Lennon and McCartney. Jagger and Richards.  Even Barat and Doherty. In rock n’ roll, the most iconic partnerships are the ones that complement each other without tarnishing each other’s individual attributes. Once they’ve said enough under the same brand, its best to part ways and call it a day before they cross into each other’s treacherous path. The usual consensus is that the more disparate the personalities are, the more they’re destined to quarrel and make up because, of course, each other’s collective input salvages the relationship.

It may be too premature to establish the joint venture between War on Drugs founders Kurt Vile and Adam Granduciel as vital, but together they’ve undoubtedly re-popularized the last remnants of guitar-based rock into newly explored pathways without losing its essence. Their debut release, Wagonwheel Blues, was the result of two songwriters sharing a common bond – an effusive appreciation of classic rock that really shined through despite how closely they shadowed those influences. Once Vile drifted into developing his own body of work, Granduciel gradually assembled the bits and pieces that eventually became Slave Ambient while touring with Vile’s The Violators. Having forged each other’s paths for nearly half the time they’ve been musically active, Granduciel finds himself extending a more vulnerable, and nonetheless personal side without losing perspective of the echoes of his past.

Slave Ambient loosely represents a restraint of one’s own machinations - a restlessness that comes into play when you’re deeply absorbed in a search for fulfillment. Intriguingly, Granduciel begins the journey with Vile in Best Night, declaring the words: like a spirit in the wind/ I keep flying. Without even a glance, a subtly psychedelic ambience enters while they both accentuate their straight chords in a paced rhythm. At long last, he finally waves goodbye to his dear friend and kicks into first gear with Brothers; those past inclinations with Bob Dylan are rekindled once Granduciel’s skewed vocals mingle with his sprawling, surrealist lamentations (I'm looking down on the window on the floor/ I’m looking down until I die) as if he were riding the great wide open. As such, he takes no concerns about detracting aging punks with the punch-drunk I Was There, a minimalist jab at eighties jazz-rock that defies our current age’s stylish synth pop as much as Mark Knopfler challenged the post-punk movement in the 1970s.

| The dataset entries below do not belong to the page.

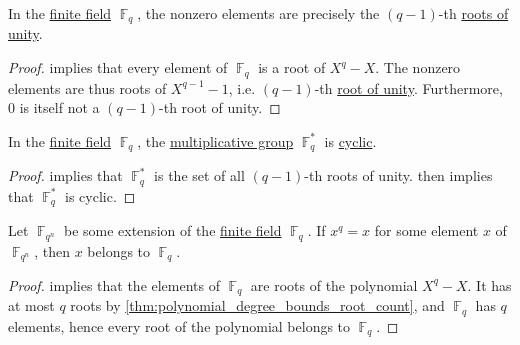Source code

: \begin{lemma}\label{thm:finite_domain_roots_of_unity}
  In the \hyperref[def:finite_field]{finite field} \( \BbbF_q \), the nonzero elements are precisely the \( (q - 1) \)-th \hyperref[def:root_of_unity]{roots of unity}.
\end{lemma}
\begin{proof}
   implies that every element of \( \BbbF_q \) is a root of \( X^q - X \). The nonzero elements are thus roots of \( X^{q - 1} - 1 \), i.e. \( (q - 1) \)-th \hyperref[def:root_of_unity]{root of unity}. Furthermore, \( 0 \) is itself not a \( (q - 1) \)-th root of unity.
\end{proof}

\begin{proposition}\label{thm:finite_field_multiplicative_group_is_cyclic}
  In the \hyperref[def:finite_field]{finite field} \( \BbbF_q \), the \hyperref[def:semiring]{multiplicative group} \( \BbbF_q^* \) is
  \hyperref[def:cyclic_group]{cyclic}.
\end{proposition}
\begin{proof}
   implies that \( \BbbF_q^* \) is the set of all \( (q - 1) \)-th roots of unity.  then implies that \( \BbbF_q^* \) is cyclic.
\end{proof}

\begin{lemma}\label{thm:finite_field_roots_of_splitting_polynomial}
  Let \( \BbbF_{q^n} \) be some extension of the \hyperref[def:finite_field]{finite field} \( \BbbF_q \). If \( x^q = x \) for some element \( x \) of \( \BbbF_{q^n} \), then \( x \) belongs to \( \BbbF_q \).
\end{lemma}
\begin{proof}
   implies that the elements of \( \BbbF_q \) are roots of the polynomial \( X^q - X \). It has at most \( q \) roots by \cref{thm:polynomial_degree_bounds_root_count}, and \( \BbbF_q \) has \( q \) elements, hence every root of the polynomial belongs to \( \BbbF_q \).
\end{proof}

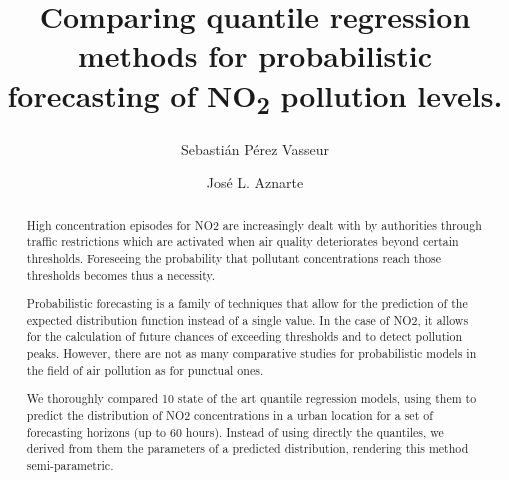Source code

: \documentclass[a4paper,3p,sort&compress]{elsarticle}
\begin{document}
\linenumbers

\newcommand{\no}{NO\textsubscript{2}\xspace}

\begin{frontmatter}

  \title{Comparing quantile regression methods for probabilistic forecasting of \no pollution levels.}


  \author{Sebasti\'an P\'erez Vasseur}
  \author{Jos\'e L. Aznarte}
  \address{Artificial Intelligence Department\\Universidad Nacional de
    Educaci\'on a Distancia --- UNED\\c/ Juan del Rosal, 16, Madrid, Spain}
  
 
\begin{abstract}

High concentration episodes for NO2 are increasingly dealt with by authorities
through traffic restrictions which are activated when air quality deteriorates
beyond certain thresholds. Foreseeing the probability that pollutant
concentrations reach those thresholds becomes thus a necessity.

Probabilistic forecasting is a family of techniques that allow for the
prediction of the expected distribution function instead of a single value. In
the case of NO2, it allows for the calculation of future chances of exceeding
thresholds and to detect pollution peaks. However, there are not as many comparative 
studies for probabilistic models in the field of air pollution as for punctual ones. 

We thoroughly compared 10 state of the art quantile regression models,
using them to predict the distribution of NO2 concentrations in a urban location
for a set of forecasting horizons (up to 60 hours). Instead of using directly the 
quantiles, we derived from them the parameters of a predicted distribution, rendering this 
method semi-parametric.


\end{abstract}
\end{frontmatter}
\end{document}
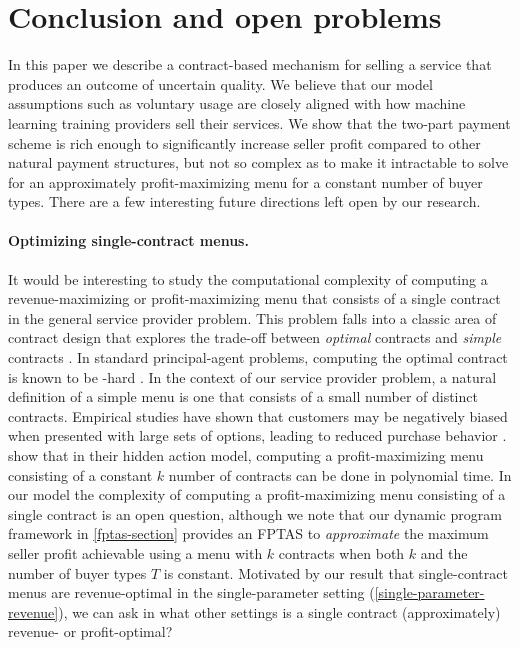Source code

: \section{Conclusion and open problems}

In this paper we describe a contract-based mechanism for selling a service that produces an outcome of uncertain quality. We believe that our model assumptions such as voluntary usage are closely aligned with how machine learning training providers sell their services. We show that the two-part payment scheme is rich enough to significantly increase seller profit compared to other natural payment structures, but not so complex as to make it intractable to solve for an approximately profit-maximizing menu for a constant number of buyer types. There are a few interesting future directions left open by our research.

\paragraph{Optimizing single-contract menus.} It would be interesting to study the computational complexity of computing a revenue-maximizing or profit-maximizing menu that consists of a single contract in the general service provider problem. This problem falls into a classic area of contract design that explores the trade-off between \emph{optimal} contracts and \emph{simple} contracts \citep{dutting2019simple, guruganesh2023menus, dutting2024algorithmic}. In standard principal-agent problems, computing the optimal contract is known to be -hard \citep{guruganesh2021contracts, castiglioni2022bayesian}.
In the context of our service provider problem, a natural definition of a simple menu is one that consists of a small number of distinct contracts. Empirical studies have shown that customers may be negatively biased when presented with large sets of options, leading to reduced purchase behavior \citep{thaler2015misbehaving}. \citet{bernasconi2024agent} show that in their hidden action model, computing a profit-maximizing menu consisting of a constant $k$ number of contracts can be done in polynomial time. In our model the complexity of computing a profit-maximizing menu consisting of a single contract is an open question, although we note that our dynamic program framework in \cref{fptas-section} provides an FPTAS to \emph{approximate} the maximum seller profit achievable using a menu with $k$ contracts when both $k$ and the number of buyer types $T$ is constant. Motivated by our result that single-contract menus are revenue-optimal in the single-parameter setting (\cref{single-parameter-revenue}), we can ask in what other settings is a single contract (approximately) revenue- or profit-optimal?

Granduciel incessantly goes forwards and backwards, spiraling a slab of wobbly textures that sound as conflicted as the windy storm his object of affection creates. Most affecting is Come to the City, which conjures desolate images such as marquee lights and the farmland into an affective nostalgia trip. It is also the album’s beacon – bookended by two instrumental interludes, it mimics the same spacious synergy Brian Eno and Steve Lillywhite provided to U2 in its heyday, creating a swirling, liquefied surge of droning chords that recalls Rattle & Hum highlight All I Want Is You. Much of the transcendent atmosphere should also be attributed to War on Drugs scribe/secret weapon Dave Hartley, whose effects-laden contributions are just as palpable as the dreamy reverie he recorded with Forget the Mantra, his wisecracking Nightlands side project.

Granduciel takes great depths to connect with hooks that vibrate with a lugubrious energy, which is part of a challenge in an album so highly concentrated with distortion. It may be gentle (and never obtrusive), but nonetheless indistinct. So when the forward thrust of Baby Missiles rings with an ebullient, church-like joy, that embodiment of emotional detachment is shattered with a welcome burst of pure, unadulterated rock n’ roll. After Original Slave makes its final stop with a forbidding harmonica the sound of a conductor blowing an oxidized whistle, Blackwater sepulchers Granduciel’s spirit with a simple acoustic strum. Thus, it builds up into a rousing, distraught anthem, which has him cry with clarity: well you want to remain/my friend/no it’s not quite the same/remember me when you dissolved in the rain/ when the rivers run dry through the cold mountain rains. It poignantly rises with vigor for five and a half minutes without a wasted or repeated verse.

Whether they’re together or apart, Granduciel and Vile remain emotionally linked, bound to each other’s company even as they purport their own projects. But the real surprise is how Grandicuel has given the War on Drugs an emblematic badge of honor – as many ideas as he may incorporate, he’s still dead set on divulging just the right amount of passion even as he clouds the band’s trademark sonic approach. Just like Slave Ambient’s pronounced wavelength in the cover, it monitors a healthy ventilator pulse with ample life support. Vile may get all the end-of-year glory, but his comrade’s first full-length effort is just as laudable and commendable.